(Pictures paired with source code)
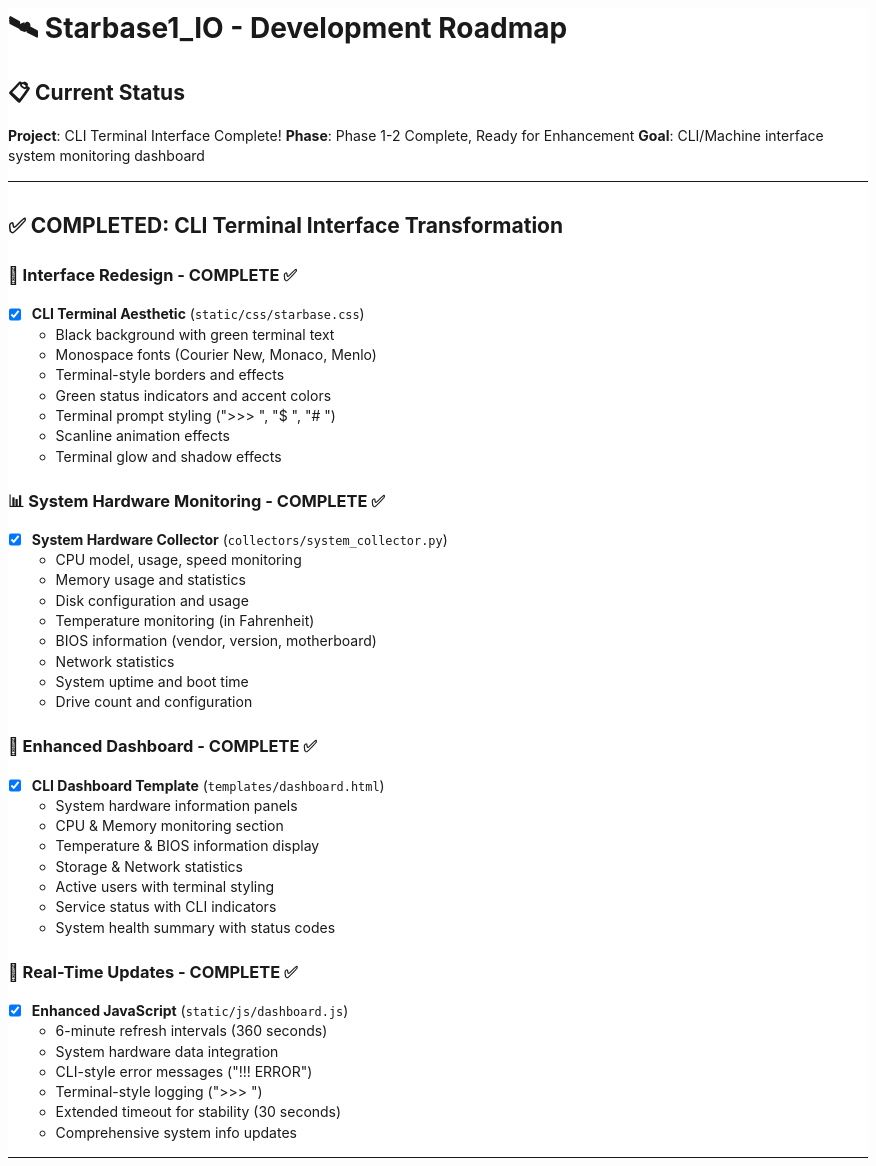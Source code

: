# 🛰️ Starbase1_IO - Development Roadmap

## 📋 Current Status
**Project**: CLI Terminal Interface Complete! 
**Phase**: Phase 1-2 Complete, Ready for Enhancement
**Goal**: CLI/Machine interface system monitoring dashboard

---

## ✅ COMPLETED: CLI Terminal Interface Transformation

### 🎨 Interface Redesign - COMPLETE ✅
- [x] **CLI Terminal Aesthetic** (`static/css/starbase.css`)
  - Black background with green terminal text
  - Monospace fonts (Courier New, Monaco, Menlo)
  - Terminal-style borders and effects
  - Green status indicators and accent colors
  - Terminal prompt styling (">>> ", "$ ", "# ")
  - Scanline animation effects
  - Terminal glow and shadow effects

### 📊 System Hardware Monitoring - COMPLETE ✅
- [x] **System Hardware Collector** (`collectors/system_collector.py`)
  - CPU model, usage, speed monitoring
  - Memory usage and statistics
  - Disk configuration and usage
  - Temperature monitoring (in Fahrenheit)
  - BIOS information (vendor, version, motherboard)
  - Network statistics
  - System uptime and boot time
  - Drive count and configuration

### 🔧 Enhanced Dashboard - COMPLETE ✅
- [x] **CLI Dashboard Template** (`templates/dashboard.html`)
  - System hardware information panels
  - CPU & Memory monitoring section
  - Temperature & BIOS information display
  - Storage & Network statistics
  - Active users with terminal styling
  - Service status with CLI indicators
  - System health summary with status codes

### 🔄 Real-Time Updates - COMPLETE ✅
- [x] **Enhanced JavaScript** (`static/js/dashboard.js`)
  - 6-minute refresh intervals (360 seconds)
  - System hardware data integration
  - CLI-style error messages ("!!! ERROR")
  - Terminal-style logging (">>> ")
  - Extended timeout for stability (30 seconds)
  - Comprehensive system info updates

---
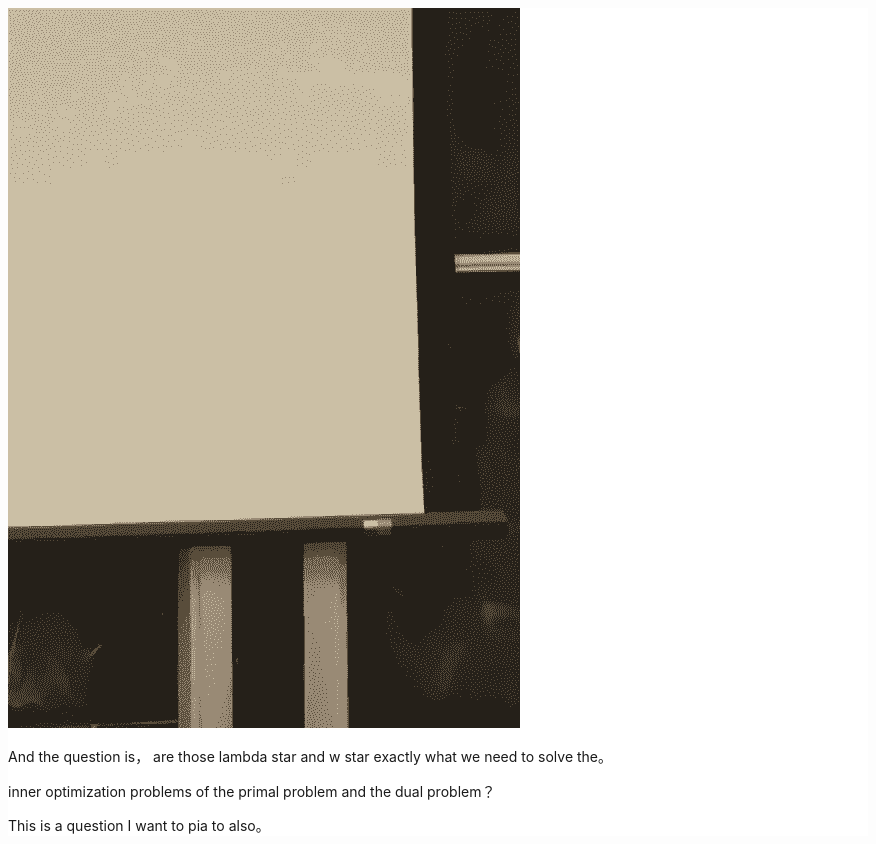 ![](img/87d31aa83b168b3b70a725b27b58fb7a_26.png)

 And the question is， are those lambda star and w star exactly what we need to solve the。

 inner optimization problems of the primal problem and the dual problem？

 This is a question I want to pia to also。
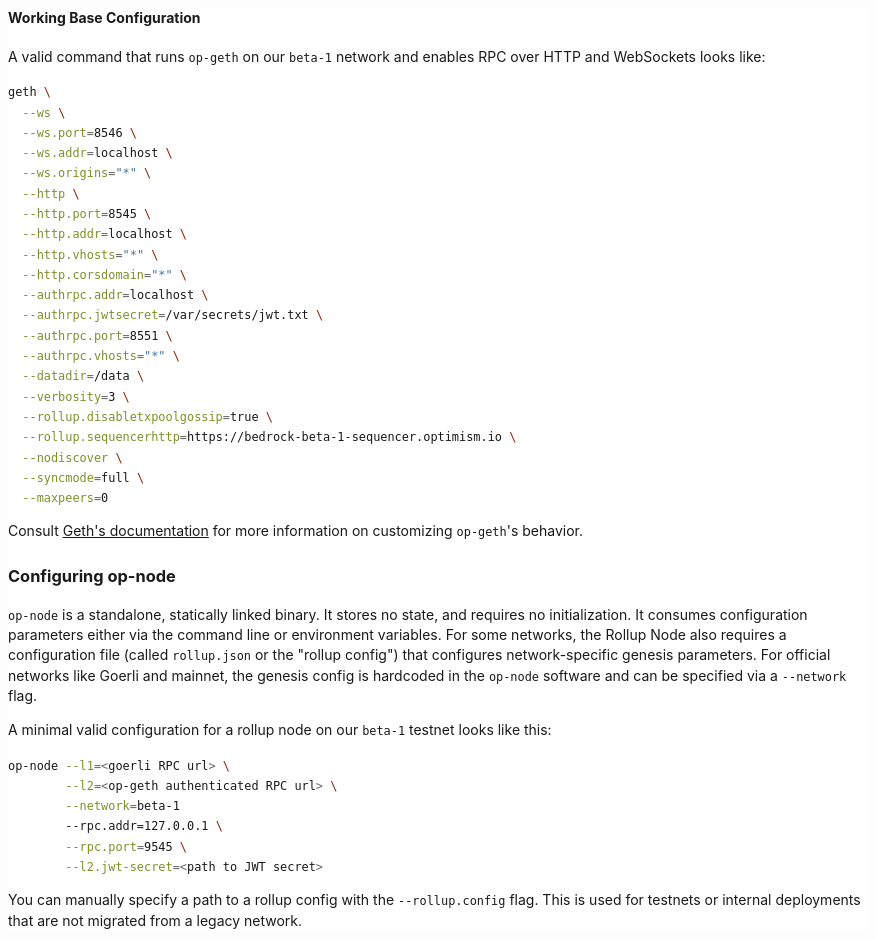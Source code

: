 #### Working Base Configuration

A valid command that runs `op-geth` on our `beta-1` network and enables RPC over HTTP and WebSockets looks like:

```bash
geth \
  --ws \
  --ws.port=8546 \
  --ws.addr=localhost \
  --ws.origins="*" \
  --http \
  --http.port=8545 \
  --http.addr=localhost \
  --http.vhosts="*" \
  --http.corsdomain="*" \
  --authrpc.addr=localhost \
  --authrpc.jwtsecret=/var/secrets/jwt.txt \
  --authrpc.port=8551 \
  --authrpc.vhosts="*" \
  --datadir=/data \
  --verbosity=3 \
  --rollup.disabletxpoolgossip=true \
  --rollup.sequencerhttp=https://bedrock-beta-1-sequencer.optimism.io \
  --nodiscover \
  --syncmode=full \
  --maxpeers=0
```

Consult [Geth's documentation](https://geth.ethereum.org/docs/) for more information on customizing `op-geth`'s behavior.

### Configuring op-node

`op-node` is a standalone, statically linked binary. It stores no state, and requires no initialization. It consumes configuration parameters either via the command line or environment variables. For some networks, the Rollup Node also requires a configuration file (called `rollup.json` or the "rollup config") that configures network-specific genesis parameters. For official networks like Goerli and mainnet, the genesis config is hardcoded in the `op-node` software and can be specified via a `--network` flag.

A minimal valid configuration for a rollup node on our `beta-1` testnet looks like this:

```bash
op-node --l1=<goerli RPC url> \
        --l2=<op-geth authenticated RPC url> \
        --network=beta-1
        --rpc.addr=127.0.0.1 \
        --rpc.port=9545 \
        --l2.jwt-secret=<path to JWT secret>
```

You can manually specify a path to a rollup config with the `--rollup.config` flag. This is used for testnets or internal deployments that are not migrated from a legacy network.
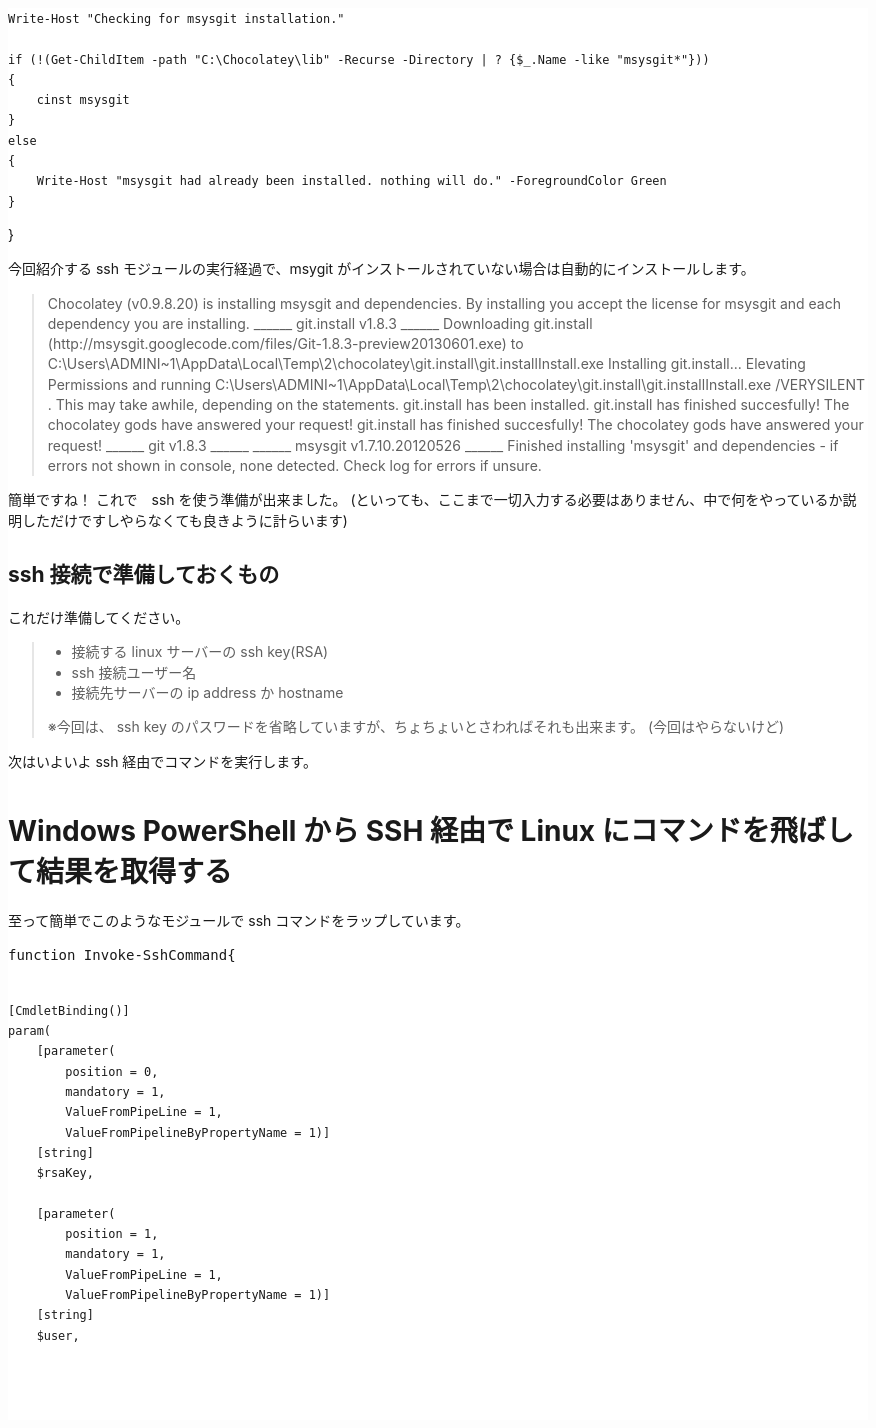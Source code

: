     Write-Host "Checking for msysgit installation."

    if (!(Get-ChildItem -path "C:\Chocolatey\lib" -Recurse -Directory | ? {$_.Name -like "msysgit*"}))
    {
        cinst msysgit
    }
    else
    {
        Write-Host "msysgit had already been installed. nothing will do." -ForegroundColor Green
    }

}
</pre>
<p>今回紹介する ssh モジュールの実行経過で、msygit がインストールされていない場合は自動的にインストールします。</p>
<blockquote>Chocolatey (v0.9.8.20) is installing msysgit and dependencies. By installing you accept the license for msysgit and each dependency you are installing. ______ git.install v1.8.3 ______ Downloading git.install (http://msysgit.googlecode.com/files/Git-1.8.3-preview20130601.exe) to C:\Users\ADMINI~1\AppData\Local\Temp\2\chocolatey\git.install\git.installInstall.exe Installing git.install... Elevating Permissions and running C:\Users\ADMINI~1\AppData\Local\Temp\2\chocolatey\git.install\git.installInstall.exe /VERYSILENT . This may take awhile, depending on the statements. git.install has been installed. git.install has finished succesfully! The chocolatey gods have answered your request! git.install has finished succesfully! The chocolatey gods have answered your request! ______ git v1.8.3 ______ ______ msysgit v1.7.10.20120526 ______ Finished installing 'msysgit' and dependencies - if errors not shown in console, none detected. Check log for errors if unsure.</blockquote>
<p>簡単ですね！ これで　ssh を使う準備が出来ました。 (といっても、ここまで一切入力する必要はありません、中で何をやっているか説明しただけですしやらなくても良きように計らいます)</p>
<h2>ssh 接続で準備しておくもの</h2>
<p>これだけ準備してください。</p>
<blockquote>
<ul>
<li>接続する linux サーバーの ssh key(RSA)</li>
<li>ssh 接続ユーザー名</li>
<li>接続先サーバーの ip address か hostname</li>
</ul>
※今回は、 ssh key のパスワードを省略していますが、ちょちょいとさわればそれも出来ます。 (今回はやらないけど)</blockquote>
<p>次はいよいよ ssh 経由でコマンドを実行します。</p>
<h1>Windows PowerShell から SSH 経由で Linux にコマンドを飛ばして結果を取得する</h1>
<p>至って簡単でこのようなモジュールで ssh コマンドをラップしています。</p>
<pre class="brush: powershell">function Invoke-SshCommand{

    [CmdletBinding()]
    param(
        [parameter(
            position = 0,
            mandatory = 1,
            ValueFromPipeLine = 1,
            ValueFromPipelineByPropertyName = 1)]
        [string]
        $rsaKey,

        [parameter(
            position = 1,
            mandatory = 1,
            ValueFromPipeLine = 1,
            ValueFromPipelineByPropertyName = 1)]
        [string]
        $user,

__ACTIVITY__. With the first line being the one containing "- Memory usage and statistics" and the last line the one containing "- CPU & Memory monitoring section", transcribe exactly the lines above that fall in that range.

__WRITTEN SOLUTION__.
  - Memory usage and statistics
  - Disk configuration and usage
  - Temperature monitoring (in Fahrenheit)
  - BIOS information (vendor, version, motherboard)
  - Network statistics
  - System uptime and boot time
  - Drive count and configuration

### 🔧 Enhanced Dashboard - COMPLETE ✅
- [x] **CLI Dashboard Template** (`templates/dashboard.html`)
  - System hardware information panels
  - CPU & Memory monitoring section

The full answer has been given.